Я с невольным благоговением взглянул на этого человека, на лице которого, по собственному его свидетельству, не было места, где не оставила бы по себе следа человеческая пятерня, и который тем не менее не задумался подъять на свои рамена тяжелое бремя оздоровления корней. Мне казалось, что, говоря с ним, я стою у самого порога той загадочной храмины, на дверях которой написано: «ГАЛИМАТЬЯ». Там, за этими дверьми, в смятении мечутся сонмища Амалат-беков, пугая друг друга фантастическими страхами и изнемогая в тщетных усилиях отыскать какую-нибудь комбинацию, в которой они могли бы утопить гнетущую их панику. Злые сердцем, но нищие разумом, жестокие, но безрассудные, они сознают только требования своего темперамента, но не могут выяснить ни объекта своих ненавистен, ни способов отмщения.
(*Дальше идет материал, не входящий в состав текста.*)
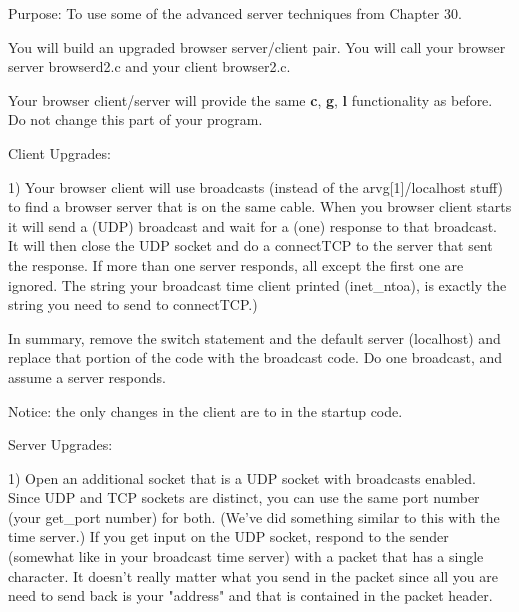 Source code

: 

\parindent 0pt

Purpose: To use some of the advanced server techniques from
Chapter 30.

You will build an upgraded browser server/client pair.
You will call your browser server {\ltt{}browserd2.c}
and your client {\ltt{}browser2.c}.

Your browser client/server will provide the same {\bf c}, {\bf g},
{\bf l} functionality as before.
Do not change this part of your program.

Client Upgrades:

1) Your browser client will use broadcasts (instead of the
{\ltt{}arvg[1]}/{\ltt{}localhost} stuff) to find a browser
server that is on the same cable.
When you browser client starts it will send a (UDP) broadcast and
wait for a (one) response to that broadcast. It will then close
the UDP socket and do a {\ltt{}connectTCP} to the server that
sent the response. If more than one server responds, all except
the first one are ignored.
The string your broadcast time client printed ({\ltt{}inet_ntoa}),
is exactly the string you need to send to {\ltt{}connectTCP}.)

In summary, remove the switch statement and the default
server ({\ltt{}localhost}) and replace that portion of the code
with the broadcast code.
Do one broadcast, and assume a server responds.

Notice: the only changes in the client are to in the startup code.

Server Upgrades:

1) Open an additional socket that is a UDP socket with broadcasts enabled.
Since UDP and TCP sockets are distinct, you can use the same port number
(your {\ltt{}get_port} number) for both.
(We've did something similar to this with the time server.)
If you get input on the UDP socket, respond to the sender (somewhat like in your
broadcast time server) with a packet that has a single character.
It doesn't really matter what you send in the packet
since all you are need to send back is your "address" and
that is contained in the packet header.


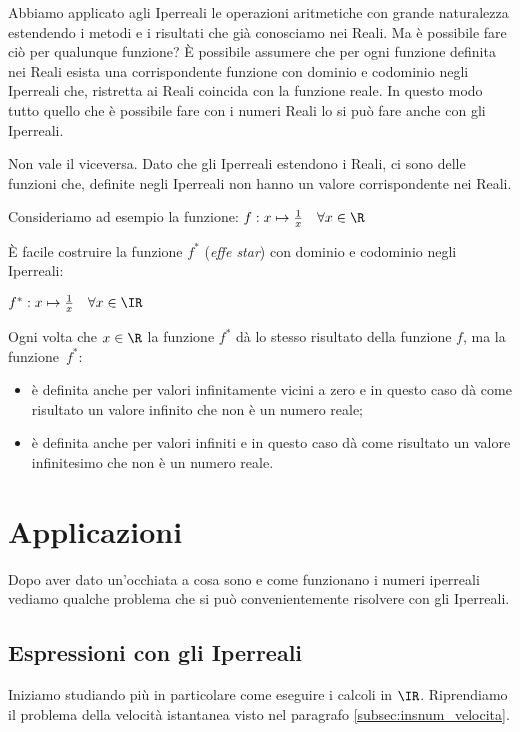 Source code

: Abbiamo applicato agli Iperreali le operazioni aritmetiche con grande 
naturalezza estendendo i metodi e i risultati che già conosciamo nei Reali. 
Ma è possibile fare ciò per qualunque funzione? 
È possibile assumere che per ogni funzione definita nei Reali esista una 
corrispondente funzione con dominio e codominio negli Iperreali che, ristretta 
ai Reali coincida con la funzione reale.
In questo modo tutto quello che è possibile fare con i numeri Reali lo si può 
fare anche con gli Iperreali.

\begin{osservazione}
 Non vale il viceversa. Dato che gli Iperreali estendono i Reali, ci sono delle 
funzioni che, definite negli Iperreali non hanno un valore corrispondente nei 
Reali.

\begin{esempio}
 Consideriamo ad esempio la funzione: 
$f: x \mapsto \frac{1}{x} \quad \forall x \in \R$

È facile costruire la funzione $f^*$ (\emph{effe star}) con dominio e codominio 
negli Iperreali:

$f^*: x \mapsto \frac{1}{x} \quad \forall x \in \IR$

Ogni volta che $x \in \R$ la funzione $f^*$ dà lo stesso risultato della 
funzione $f$, ma la funzione~$f^*$:
\begin{itemize}
 \item 
è definita anche per valori infinitamente vicini a zero e 
in questo caso dà come risultato un valore infinito che non è un numero reale;
 \item 
è definita anche per valori infiniti e
in questo caso dà come risultato un valore infinitesimo che non è un numero 
reale. 
\end{itemize}
\end{esempio}
\end{osservazione}

\section{Applicazioni}
\label{sec:insnum_applicazioni}

Dopo aver dato un'occhiata a cosa sono e come funzionano i numeri iperreali 
vediamo qualche problema che si può convenientemente risolvere con gli 
Iperreali.

\subsection{Espressioni con gli Iperreali}
\label{subsec:insnum_espressioni}
Iniziamo studiando più in particolare come eseguire i calcoli in 
\(\IR\). 
Riprendiamo il problema della velocità istantanea visto nel paragrafo 
\ref{subsec:insnum_velocita}.

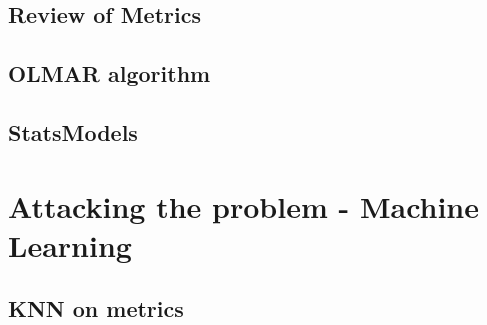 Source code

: \documentclass[a4paper,11pt]{article}
\begin{document}
\subsection{Review of Metrics}
\subsection{OLMAR algorithm}
\subsection{StatsModels}

\section{Attacking the problem - Machine Learning}
\subsection{KNN on metrics}

\cite {website:pybrain-tutorial}



\end{document}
И вот, их взоры обращаются к Ноздреву и Расплюеву. Ноздрев — лихой, Расплюев — организатор. Ноздрев — талант, в котором скверномысленная выдумка зарождается естественно, без усилий; Расплюев — человек рассуждения, который своей службой у Кречинского доказал, что он — устроитель по натуре. И, что̀ дороже всего, оба — распутные. Стало быть, оба пойдут навстречу всяким паскудствам, и оба, в случае надобности, могут заслонить своими телами нищих духом Амалат-беков.
Но, само собой разумеется, что оба же, по распутству, могут и предать.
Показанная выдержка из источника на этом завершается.